For the purpose of mobilizing the resources of the Fund in order to
help reduce poverty and improve the lives of residents of poor countries and,
in particular, to allow those poor countries with unsustainable debt burdens
to receive deeper, broader, and faster debt relief, without allowing gold to
reach the open market or otherwise adversely affecting the market price of
gold, the Secretary of the Treasury is authorized to instruct the United
States Executive Director of the Fund to vote—
(1) to approve an arrangement whereby the Fund—
(A) sells a quantity of its gold at prevailing market prices to a member or
members in nonpublic transactions sufficient to generate 2.226 billion
Special Drawing Rights in profits on such sales;
(B) immediately after, and in conjunction with each such sale, accepts
payment by such member or members of such gold to satisfy existing repurchase
obligations of such member or members so that the Fund retains ownership of
the gold at the conclusion of such payment; and
(C) uses the earnings on the investment of the profits of such sales
through a separate subaccount, only for the purpose of providing debt relief
from the Fund under the modified Heavily Indebted Poor Countries (HIPC)

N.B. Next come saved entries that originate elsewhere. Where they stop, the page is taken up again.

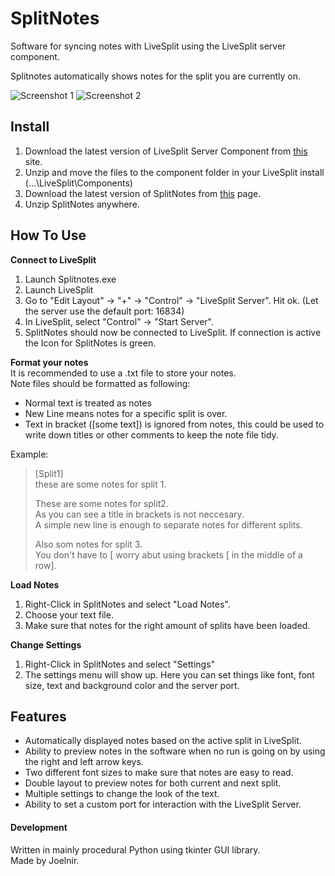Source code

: # SplitNotes
Software for syncing notes with LiveSplit using the LiveSplit server component.  
  
Splitnotes automatically shows notes for the split you are currently on.  

![Screenshot 1](http://i.imgur.com/CMlF2pj.png) 
![Screenshot 2](http://i.imgur.com/4Ei2IiJ.png)

## Install
1. Download the latest version of LiveSplit Server Component from [this](https://github.com/LiveSplit/LiveSplit.Server/releases) site.
2. Unzip and move the files to the component folder in your LiveSplit install (...\LiveSplit\Components)
3. Download the latest version of SplitNotes from [this](https://github.com/joelnir/SplitNotes/releases) page.
4. Unzip SplitNotes anywhere.

## How To Use  
**Connect to LiveSplit**  
1. Launch Splitnotes.exe  
2. Launch LiveSplit  
3. Go to "Edit Layout" -> "+" -> "Control" -> "LiveSplit Server". Hit ok.  (Let the server use the default port: 16834)  
4. In LiveSplit, select "Control" -> "Start Server".  
5. SplitNotes should now be connected to LiveSplit. If connection is active the Icon for SplitNotes is green.  

**Format your notes**  
It is recommended to use a .txt file to store your notes.  
Note files should be formatted as following:
  
* Normal text is treated as notes
* New Line means notes for a specific split is over.
* Text in bracket ([some text]) is ignored from notes, this could be used to write down titles or other comments to keep the note file tidy.
  
Example:  
  
>[Split1]  
>these are some notes for split 1.  
>  
>These are some notes for split2.  
>As you can see a title in brackets is not neccesary.  
>A simple new line is enough to separate notes for different splits.  
>  
>Also som notes for split 3.  
>You don't have to [ worry abut using brackets [ in the middle  of a row].  
  
**Load Notes**  
1. Right-Click in SplitNotes and select "Load Notes".  
2. Choose your text file.  
3. Make sure that notes for the right amount of splits have been loaded.  
  
**Change Settings**  
1. Right-Click in SplitNotes and select "Settings"  
2. The settings menu will show up. Here you can set things like font, font size, text and background color and the server port. 
  
## Features  
  
* Automatically displayed notes based on the active split in LiveSplit.
* Ability to preview notes in the software when no run is going on by using the right and left arrow keys.
* Two different font sizes to make sure that notes are easy to read.
* Double layout to preview notes for both current and next split.
* Multiple settings to change the look of the text.
* Ability to set a custom port for interaction with the LiveSplit Server.

#### Development
Written in mainly procedural Python using tkinter GUI library.  
Made by Joelnir.

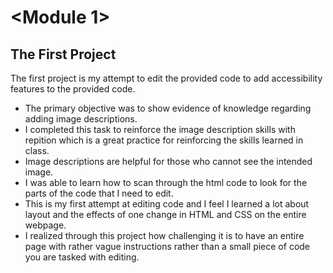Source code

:# <Module 1>

## The First Project

The first project is my attempt to edit the provided code to add accessibility features to the provided code.

- The primary objective was to show evidence of knowledge regarding adding image descriptions.
- I completed this task to reinforce the image description skills with repition which is a great practice for reinforcing the skills learned in class.
- Image descriptions are helpful for those who cannot see the intended image.
- I was able to learn how to scan through the html code to look for the parts of the code that I need to edit.
- This is my first attempt at editing code and I feel I learned a lot about layout and the effects of one change in HTML and CSS on the entire webpage.
- I realized through this project how challenging it is to have an entire page with rather vague instructions rather than a small piece of code you are tasked with editing.
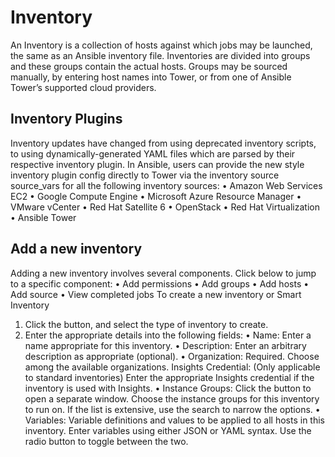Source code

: # Inventory

An Inventory is a collection of hosts against which jobs may be launched, the same as an Ansible inventory file. 
Inventories are divided into groups and these groups contain the actual hosts. Groups may be sourced manually, by entering host names into Tower, or from one of Ansible Tower’s supported cloud providers.

## Inventory Plugins
Inventory updates have changed from using deprecated inventory scripts, to using dynamically-generated YAML files which are parsed by their respective inventory plugin. In Ansible, users can provide the new style inventory plugin config directly to Tower via the inventory source source_vars for all the following inventory sources:
• Amazon Web Services EC2
• Google Compute Engine
• Microsoft Azure Resource Manager
• VMware vCenter
• Red Hat Satellite 6
• OpenStack
• Red Hat Virtualization
• Ansible Tower

## Add a new inventory
Adding a new inventory involves several components. Click below to jump to a specific component:
• Add permissions
• Add groups
• Add hosts
• Add source
• View completed jobs
To create a new inventory or Smart Inventory

1. Click the button, and select the type of inventory to create.
2. Enter the appropriate details into the following fields:
• Name: Enter a name appropriate for this inventory.
• Description: Enter an arbitrary description as appropriate (optional).
• Organization: Required. Choose among the available organizations.
Insights Credential: (Only applicable to standard inventories) Enter the appropriate Insights credential if the inventory is used with Insights.
• Instance Groups: Click the button to open a separate window. Choose the instance groups for this inventory to run on. If the list is extensive, use the search to narrow the options.
• Variables: Variable definitions and values to be applied to all hosts in this inventory. Enter variables using either JSON or YAML syntax. Use the radio button to toggle between the two.
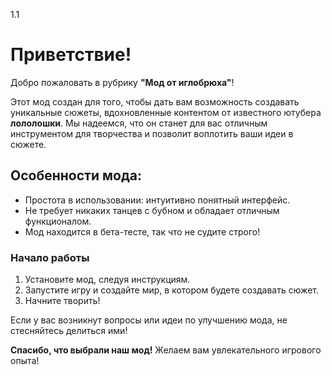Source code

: 1.1
# Приветствие!

Добро пожаловать в рубрику **"Мод от иглобрюха"**!

Этот мод создан для того, чтобы дать вам возможность создавать уникальные сюжеты, вдохновленные контентом от известного ютубера **лололошки**. Мы надеемся, что он станет для вас отличным инструментом для творчества и позволит воплотить ваши идеи в сюжете.

## Особенности мода:

- Простота в использовании: интуитивно понятный интерфейс.
- Не требует никаких танцев с бубном и обладает отличным функционалом.
- Мод находится в бета-тесте, так что не судите строго!

### Начало работы

1. Установите мод, следуя инструкциям.
2. Запустите игру и создайте мир, в котором будете создавать сюжет.
3. Начните творить!

Если у вас возникнут вопросы или идеи по улучшению мода, не стесняйтесь делиться ими!

**Спасибо, что выбрали наш мод!** Желаем вам увлекательного игрового опыта!
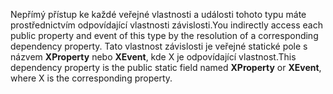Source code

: <span data-ttu-id="6b076-101">Nepřímý přístup ke každé veřejné vlastnosti a události tohoto typu máte prostřednictvím odpovídající vlastnosti závislosti.</span><span class="sxs-lookup"><span data-stu-id="6b076-101">You indirectly access each public property and event of this type by the resolution of a corresponding dependency property.</span></span> <span data-ttu-id="6b076-102">Tato vlastnost závislosti je veřejné statické pole s názvem **XProperty** nebo **XEvent**, kde X je odpovídající vlastnost.</span><span class="sxs-lookup"><span data-stu-id="6b076-102">This dependency property is the public static field named **XProperty** or **XEvent**, where X is the corresponding property.</span></span>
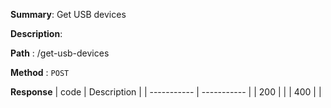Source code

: **Summary**: Get USB devices

**Description**:

**Path** : /get-usb-devices

**Method** : `POST`

**Response**
| code      | Description |
| ----------- | ----------- |
|  200   |       |
|  400   |       |

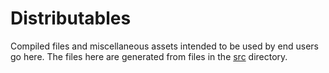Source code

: # Distributables

Compiled files and miscellaneous assets intended to be used by end
users go here. The files here are generated from files in the
[src](../src/) directory.
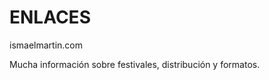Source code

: ENLACES
====================================

ismaelmartin.com

Mucha información sobre festivales, distribución y formatos.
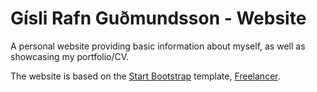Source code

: # Gísli Rafn Guðmundsson - Website

A personal website providing basic information about myself, as well as showcasing my portfolio/CV.

The website is based on the [Start Bootstrap](http://startbootstrap.com/) template, [Freelancer](http://startbootstrap.com/template-overviews/freelancer/).
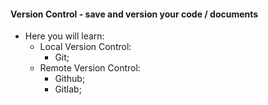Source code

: #### Version Control - save and version your code / documents

- Here you will learn:
  - Local Version Control:
    - Git;
  - Remote Version Control:
    - Github;
    - Gitlab;

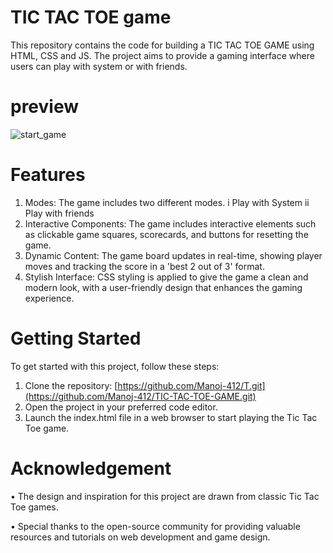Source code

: # TIC TAC TOE game
This repository contains the code for building a TIC TAC TOE GAME using HTML, CSS and JS. The project aims to provide a gaming interface where users can play with system or with friends.

# preview
![start_game](https://github.com/user-attachments/assets/6805b36c-9b6d-476e-96cb-64cfc5dbb920)

# Features
1. Modes: The game includes two different modes.
 i Play with System
ii Play with friends
2. Interactive Components: The game includes interactive elements such as clickable game squares, scorecards, and buttons for resetting the game.
3. Dynamic Content: The game board updates in real-time, showing player moves and tracking the score in a 'best 2 out of 3' format.
4. Stylish Interface: CSS styling is applied to give the game a clean and modern look, with a user-friendly design that enhances the gaming experience.


# Getting Started
To get started with this project, follow these steps:
1. Clone the repository: [https://github.com/Manoj-412/T.git](https://github.com/Manoj-412/TIC-TAC-TOE-GAME.git)
2. Open the project in your preferred code editor.
3. Launch the index.html file in a web browser to start playing the Tic Tac Toe game.

# Acknowledgement
• The design and inspiration for this project are drawn from classic Tic Tac Toe games.

• Special thanks to the open-source community for providing valuable resources and tutorials on web development and game design.
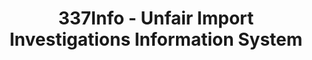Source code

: ---
layout: default
bigquery: https://console.cloud.google.com/bigquery?p=patents-public-data&d=usitc_investigations&page=dataset&project=sheets-management-319211
citation: US International Trade Commission 337Info Unfair Import Investigations Information
  System
contributors: US International Trade Comission
cost: None
description: US International Trade Commission 337Info Unfair Import Investigations
  Information System contains data on investigations done under Section 337. Section
  337 declares the infringement of certain statutory intellectual property rights
  and other forms of unfair competition in import trade to be unlawful practices.
  Most Section 337 investigations involve allegations of patent or registered trademark
  infringement.
documentation: FAQ and tutorial available on the site
last_edit: 04/11/2022, 05:36:35
location: https://pubapps2.usitc.gov/337external/
maintained_by: US International Trade Comission
schema_fields:
- actualEndDateEvidHear
- publication_number
- dateComplaintFiled
- title
- investigationNo
- ouiiAttorney
- cafcAppeals
- teoIdIssueDate
- actualStartDateEvidHear
- internalRemand
- dateCreated
- finalDetViolation
- docketNo
- investigationType
- scheduledStartDateEvidHear
- lastUpdated
- htsNumbers
- currentActiveALJ
- copyrightNumbers
- patentNumbers
- complainant
- markmanHearing
- finalIdOnViolationDue
- scheduledEndDateEvidHear
- startDateMarkmanHearing
- trademarkNumbers
- patentNumber
- dateOfPublicationFrNotice
- teoProceedingInvolved
- targetDate
- currentStatus
- ouiiParticipation
- respondent
- invUnfairAct
- endDateMarkmanHearing
- teoReliefGranted
- finalIdOnViolationIssue
- finalDetNoViolation
- investigationTermDate
- aljAssigned
- issueDateOtherNonFinal
- teoIdDueDate
- gcAttorney
- id
shortname: unfair_import_investigations
tags:
- import
- legal
- trade
timeframe: 2008-2021 (prior to 2008 downloadable as a JSON file)
title: 337Info - Unfair Import Investigations Information System
uuid: 2721f5ec-e599-4890-9265-9706719fc71e
---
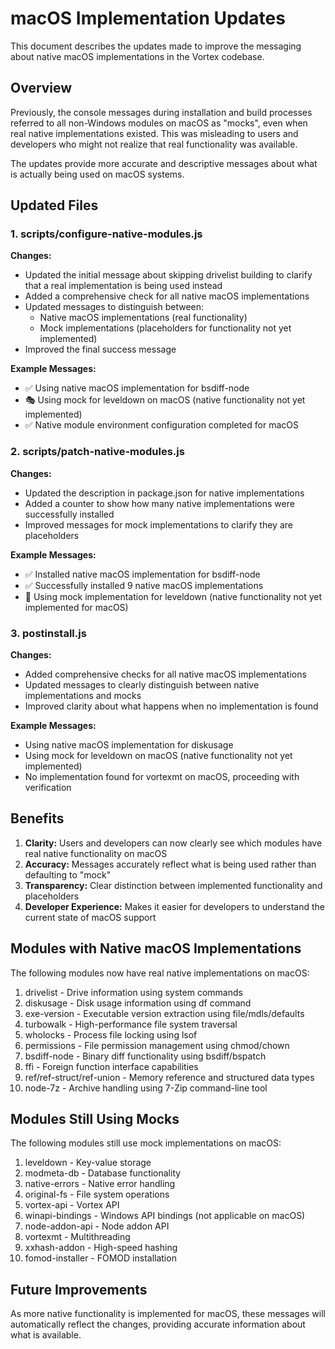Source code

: # macOS Implementation Updates

This document describes the updates made to improve the messaging about native macOS implementations in the Vortex codebase.

## Overview

Previously, the console messages during installation and build processes referred to all non-Windows modules on macOS as "mocks", even when real native implementations existed. This was misleading to users and developers who might not realize that real functionality was available.

The updates provide more accurate and descriptive messages about what is actually being used on macOS systems.

## Updated Files

### 1. scripts/configure-native-modules.js

**Changes:**
- Updated the initial message about skipping drivelist building to clarify that a real implementation is being used instead
- Added a comprehensive check for all native macOS implementations
- Updated messages to distinguish between:
  - Native macOS implementations (real functionality)
  - Mock implementations (placeholders for functionality not yet implemented)
- Improved the final success message

**Example Messages:**
- ✅ Using native macOS implementation for bsdiff-node
- 🎭 Using mock for leveldown on macOS (native functionality not yet implemented)
- ✅ Native module environment configuration completed for macOS

### 2. scripts/patch-native-modules.js

**Changes:**
- Updated the description in package.json for native implementations
- Added a counter to show how many native implementations were successfully installed
- Improved messages for mock implementations to clarify they are placeholders

**Example Messages:**
- ✅ Installed native macOS implementation for bsdiff-node
- ✅ Successfully installed 9 native macOS implementations
- 🔧 Using mock implementation for leveldown (native functionality not yet implemented for macOS)

### 3. postinstall.js

**Changes:**
- Added comprehensive checks for all native macOS implementations
- Updated messages to clearly distinguish between native implementations and mocks
- Improved clarity about what happens when no implementation is found

**Example Messages:**
- Using native macOS implementation for diskusage
- Using mock for leveldown on macOS (native functionality not yet implemented)
- No implementation found for vortexmt on macOS, proceeding with verification

## Benefits

1. **Clarity:** Users and developers can now clearly see which modules have real native functionality on macOS
2. **Accuracy:** Messages accurately reflect what is being used rather than defaulting to "mock"
3. **Transparency:** Clear distinction between implemented functionality and placeholders
4. **Developer Experience:** Makes it easier for developers to understand the current state of macOS support

## Modules with Native macOS Implementations

The following modules now have real native implementations on macOS:

1. drivelist - Drive information using system commands
2. diskusage - Disk usage information using df command
3. exe-version - Executable version extraction using file/mdls/defaults
4. turbowalk - High-performance file system traversal
5. wholocks - Process file locking using lsof
6. permissions - File permission management using chmod/chown
7. bsdiff-node - Binary diff functionality using bsdiff/bspatch
8. ffi - Foreign function interface capabilities
9. ref/ref-struct/ref-union - Memory reference and structured data types
10. node-7z - Archive handling using 7-Zip command-line tool

## Modules Still Using Mocks

The following modules still use mock implementations on macOS:

1. leveldown - Key-value storage
2. modmeta-db - Database functionality
3. native-errors - Native error handling
4. original-fs - File system operations
5. vortex-api - Vortex API
6. winapi-bindings - Windows API bindings (not applicable on macOS)
7. node-addon-api - Node addon API
8. vortexmt - Multithreading
9. xxhash-addon - High-speed hashing
10. fomod-installer - FOMOD installation

## Future Improvements

As more native functionality is implemented for macOS, these messages will automatically reflect the changes, providing accurate information about what is available.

Initiative (as defined in section 1623 of the International Financial
Institutions Act); and
(2) to support a decision that shall terminate the Special Contingency
Account 2 (SCA-2) of the Fund so that the funds in the SCA-2 shall be made
available to the poorest countries. Any funds attributable to the United
States participation in SCA-2 shall be used only for debt relief from the
Fund under the modified HIPC Initiative.
[22 USC 286nn. As added by act of Nov. 29, 1999 (113 Stat.
1501A-316) and amended by act of Nov. 6, 2000 (114 Stat.